Bragança

Oito anos de prisão para cabecilha da rede que furtava e desmantelava carrinhas para peças

Oito anos de prisão para cabecilha da rede que furtava e desmantelava carrinhas para peças

O Tribunal de Bragança condenou esta sexta-feira sete dos 12 arguidos envolvidos numa rede de furto e viciação de viaturas que operava em Trás-os-Montes.

Dois dos arguidos foram condenados a penas de prisão efetiva, nomeadamente o cabecilha do bando, proprietário de uma serração em Vila Flor, ao qual foi aplicada a pena mais elevada, oito anos de prisão, outro homem, que trabalhava com ele, foi condenado a uma pena de seis anos e meio de cadeia. O empresário é o único arguido em prisão preventiva desde a altura da detenção. Segundo a acusação pagava cerca de 250 euros a alguns arguidos para o ajudarem a desmantelar os veículos.

Três homens foram condenados a penas que variam entre multas de 900 euros e quatro anos de prisão, com execução suspensa por igual período. Cinco arguidos foram absolvidos.

Os arguidos são 11 portugueses e um homem de Leste, com idades compreendidas entre os 34 e os 65 anos. Os condenados vão ainda ter de pagar mais de 50 mil euros no total a título de indemnização aos vários lesados.

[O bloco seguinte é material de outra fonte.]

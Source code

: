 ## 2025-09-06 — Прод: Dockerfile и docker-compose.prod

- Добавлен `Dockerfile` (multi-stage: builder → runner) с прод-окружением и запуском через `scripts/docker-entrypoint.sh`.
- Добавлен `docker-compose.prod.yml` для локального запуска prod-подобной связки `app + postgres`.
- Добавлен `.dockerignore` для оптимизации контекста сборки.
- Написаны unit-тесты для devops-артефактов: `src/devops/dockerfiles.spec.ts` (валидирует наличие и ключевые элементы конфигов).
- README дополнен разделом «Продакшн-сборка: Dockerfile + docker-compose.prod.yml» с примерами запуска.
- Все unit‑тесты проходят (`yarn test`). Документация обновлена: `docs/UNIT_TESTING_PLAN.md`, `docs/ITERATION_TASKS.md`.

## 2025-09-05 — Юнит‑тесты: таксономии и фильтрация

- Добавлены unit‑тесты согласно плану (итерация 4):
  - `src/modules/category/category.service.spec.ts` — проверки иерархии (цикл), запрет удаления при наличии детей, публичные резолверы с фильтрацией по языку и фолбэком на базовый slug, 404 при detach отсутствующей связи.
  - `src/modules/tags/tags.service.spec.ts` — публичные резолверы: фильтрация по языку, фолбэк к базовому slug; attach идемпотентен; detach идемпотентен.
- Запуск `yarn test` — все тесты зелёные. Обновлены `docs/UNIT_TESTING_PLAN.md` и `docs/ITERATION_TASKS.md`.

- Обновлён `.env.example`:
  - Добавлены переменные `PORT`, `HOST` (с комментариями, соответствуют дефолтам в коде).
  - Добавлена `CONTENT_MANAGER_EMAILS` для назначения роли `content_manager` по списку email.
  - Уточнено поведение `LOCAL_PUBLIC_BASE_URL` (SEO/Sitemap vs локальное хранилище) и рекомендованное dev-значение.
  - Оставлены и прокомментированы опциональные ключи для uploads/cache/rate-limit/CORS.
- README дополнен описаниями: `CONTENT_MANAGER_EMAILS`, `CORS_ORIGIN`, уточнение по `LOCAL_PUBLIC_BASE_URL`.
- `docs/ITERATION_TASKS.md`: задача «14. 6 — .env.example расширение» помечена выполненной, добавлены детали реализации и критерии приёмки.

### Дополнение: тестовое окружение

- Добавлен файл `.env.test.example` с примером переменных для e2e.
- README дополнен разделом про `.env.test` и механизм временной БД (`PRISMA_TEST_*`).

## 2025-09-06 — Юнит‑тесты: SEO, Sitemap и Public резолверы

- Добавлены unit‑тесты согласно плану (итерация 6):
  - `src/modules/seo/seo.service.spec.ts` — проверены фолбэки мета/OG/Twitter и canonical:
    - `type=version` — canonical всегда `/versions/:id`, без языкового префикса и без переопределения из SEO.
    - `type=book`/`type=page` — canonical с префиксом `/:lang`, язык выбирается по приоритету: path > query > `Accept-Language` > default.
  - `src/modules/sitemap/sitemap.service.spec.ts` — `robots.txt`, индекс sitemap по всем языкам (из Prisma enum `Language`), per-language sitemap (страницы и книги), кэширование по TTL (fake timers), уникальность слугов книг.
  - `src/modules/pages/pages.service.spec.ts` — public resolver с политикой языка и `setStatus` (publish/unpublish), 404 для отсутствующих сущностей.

O tribunal considerou que durante o julgamento ficou provado que foram furtadas cinco carrinhas e um trator pela rede que entre 27 de abril de 2015 e 22 de julho de 2017 realizou os furtos de forma organizada em vários concelhos do interior do país, como Alfândega da Fé, Boticas, Chaves, Macedo de Cavaleiros, Mogadouro Moncorvo, Murça e Vila Flor. Depois de subtraírem os veículos procediam ao seu desmantelamento para vender as peças. Em vários casos acabaram por ficar com os documentos de propriedade das viaturas ou de identificação pessoal dos proprietários, que se encontravam no interior das carrinhas, e que posteriormente alteravam.

O processo foi desencadeado depois de a GNR ter detectado dois dos arguidos a viajar numa carrinha furtada, durante uma operação stop no IP2.